Rendered images with source text:

* * * * * * *

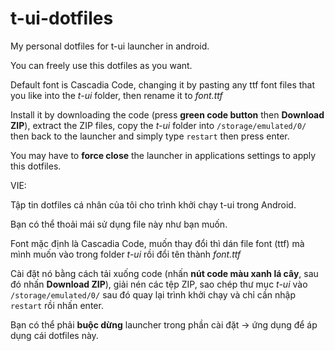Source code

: # t-ui-dotfiles
My personal dotfiles for t-ui launcher in android.

You can freely use this dotfiles as you want.

Default font is Cascadia Code, changing it by pasting any ttf font files that you like into the *t-ui* folder, then rename it to *font.ttf*

Install it by downloading the code (press **green code button** then **Download ZIP**), extract the ZIP files, copy the *t-ui* folder into `/storage/emulated/0/` then back to the launcher and simply type `restart` then press enter.

You may have to **force close** the launcher in applications settings to apply this dotfiles.

VIE:

Tập tin dotfiles cá nhân của tôi cho trình khởi chạy t-ui trong Android.

Bạn có thể thoải mái sử dụng file này như bạn muốn.

Font mặc định là Cascadia Code, muốn thay đổi thì dán file font (ttf) mà mình muốn vào trong folder *t-ui* rồi đổi tên thành *font.ttf*

Cài đặt nó bằng cách tải xuống code (nhấn **nút code màu xanh lá cây**, sau đó nhấn **Download ZIP**), giải nén các tệp ZIP, sao chép thư mục *t-ui* vào `/storage/emulated/0/` sau đó quay lại trình khởi chạy và chỉ cần nhập `restart` rồi nhấn enter.

Bạn có thể phải **buộc dừng** launcher trong phần cài đặt -> ứng dụng để áp dụng cái dotfiles này.

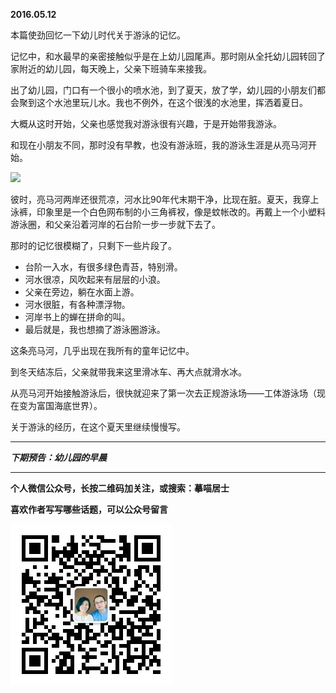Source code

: **2016.05.12**

本篇使劲回忆一下幼儿时代关于游泳的记忆。

记忆中，和水最早的亲密接触似乎是在上幼儿园尾声。那时刚从全托幼儿园转回了家附近的幼儿园，每天晚上，父亲下班骑车来接我。

出了幼儿园，门口有一个很小的喷水池，到了夏天，放了学，幼儿园的小朋友们都会聚到这个水池里玩儿水。我也不例外，在这个很浅的水池里，挥洒着夏日。

大概从这时开始，父亲也感觉我对游泳很有兴趣，于是开始带我游泳。

和现在小朋友不同，那时没有早教，也没有游泳班，我的游泳生涯是从亮马河开始。

![](http://upload-images.jianshu.io/upload_images/51001-1de07d964d629c5d.jpg?imageMogr2/auto-orient/strip%7CimageView2/2/w/1240)

彼时，亮马河两岸还很荒凉，河水比90年代末期干净，比现在脏。夏天，我穿上泳裤，印象里是一个白色网布制的小三角裤衩，像是蚊帐改的。再戴上一个小塑料游泳圈，和父亲沿着河岸的石台阶一步一步就下去了。

那时的记忆很模糊了，只剩下一些片段了。

* 台阶一入水，有很多绿色青苔，特别滑。
* 河水很凉，风吹起来有层层的小浪。
* 父亲在旁边，躺在水面上游。
* 河水很脏，有各种漂浮物。
* 河岸书上的蝉在拼命的叫。
* 最后就是，我也想摘了游泳圈游泳。

这条亮马河，几乎出现在我所有的童年记忆中。

到冬天结冻后，父亲就带我来这里滑冰车、再大点就滑水冰。

从亮马河开始接触游泳后，很快就迎来了第一次去正规游泳场——工体游泳场（现在变为富国海底世界）。

关于游泳的经历，在这个夏天里继续慢慢写。

***

***下期预告：幼儿园的早晨***

***


**个人微信公众号，长按二维码加关注，或搜索：摹喵居士**

**喜欢作者写写哪些话题，可以公众号留言**

![](https://github.com/jiluofu/jiluofu.github.com/raw/master/momiaojushi/static/qrcode.jpg)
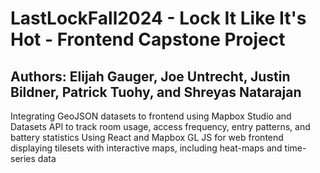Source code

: # LastLockFall2024 - Lock It Like It's Hot - Frontend Capstone Project
## Authors: Elijah Gauger, Joe Untrecht, Justin Bildner, Patrick Tuohy, and Shreyas Natarajan 
Integrating GeoJSON datasets to frontend using Mapbox Studio and Datasets API to track room usage, access frequency, entry patterns, and battery statistics
Using React and Mapbox GL JS for web frontend displaying tilesets with interactive maps, including heat-maps and time-series data
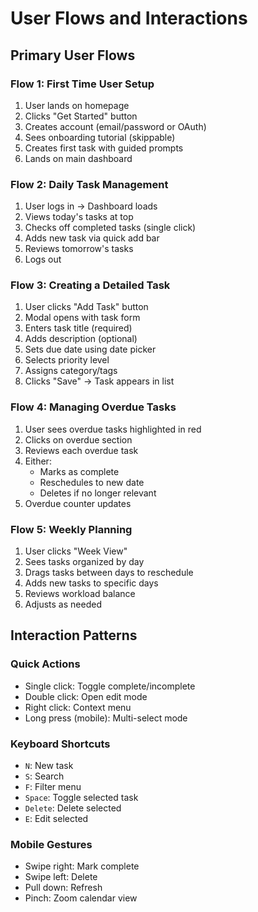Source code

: # User Flows and Interactions

## Primary User Flows

### Flow 1: First Time User Setup
1. User lands on homepage
2. Clicks "Get Started" button
3. Creates account (email/password or OAuth)
4. Sees onboarding tutorial (skippable)
5. Creates first task with guided prompts
6. Lands on main dashboard

### Flow 2: Daily Task Management
1. User logs in → Dashboard loads
2. Views today's tasks at top
3. Checks off completed tasks (single click)
4. Adds new task via quick add bar
5. Reviews tomorrow's tasks
6. Logs out

### Flow 3: Creating a Detailed Task
1. User clicks "Add Task" button
2. Modal opens with task form
3. Enters task title (required)
4. Adds description (optional)
5. Sets due date using date picker
6. Selects priority level
7. Assigns category/tags
8. Clicks "Save" → Task appears in list

### Flow 4: Managing Overdue Tasks
1. User sees overdue tasks highlighted in red
2. Clicks on overdue section
3. Reviews each overdue task
4. Either: 
   - Marks as complete
   - Reschedules to new date
   - Deletes if no longer relevant
5. Overdue counter updates

### Flow 5: Weekly Planning
1. User clicks "Week View"
2. Sees tasks organized by day
3. Drags tasks between days to reschedule
4. Adds new tasks to specific days
5. Reviews workload balance
6. Adjusts as needed

## Interaction Patterns

### Quick Actions
- Single click: Toggle complete/incomplete
- Double click: Open edit mode
- Right click: Context menu
- Long press (mobile): Multi-select mode

### Keyboard Shortcuts
- `N`: New task
- `S`: Search
- `F`: Filter menu
- `Space`: Toggle selected task
- `Delete`: Delete selected
- `E`: Edit selected

### Mobile Gestures
- Swipe right: Mark complete
- Swipe left: Delete
- Pull down: Refresh
- Pinch: Zoom calendar view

* * * * * * *

Every line from the line containing "### Flow 4: Managing Overdue Tasks" through the line containing "### Flow 5: Weekly Planning" in the records above must be retyped exactly. Leave out the rest.

### Flow 4: Managing Overdue Tasks
1. User sees overdue tasks highlighted in red
2. Clicks on overdue section
3. Reviews each overdue task
4. Either: 
   - Marks as complete
   - Reschedules to new date
   - Deletes if no longer relevant
5. Overdue counter updates

### Flow 5: Weekly Planning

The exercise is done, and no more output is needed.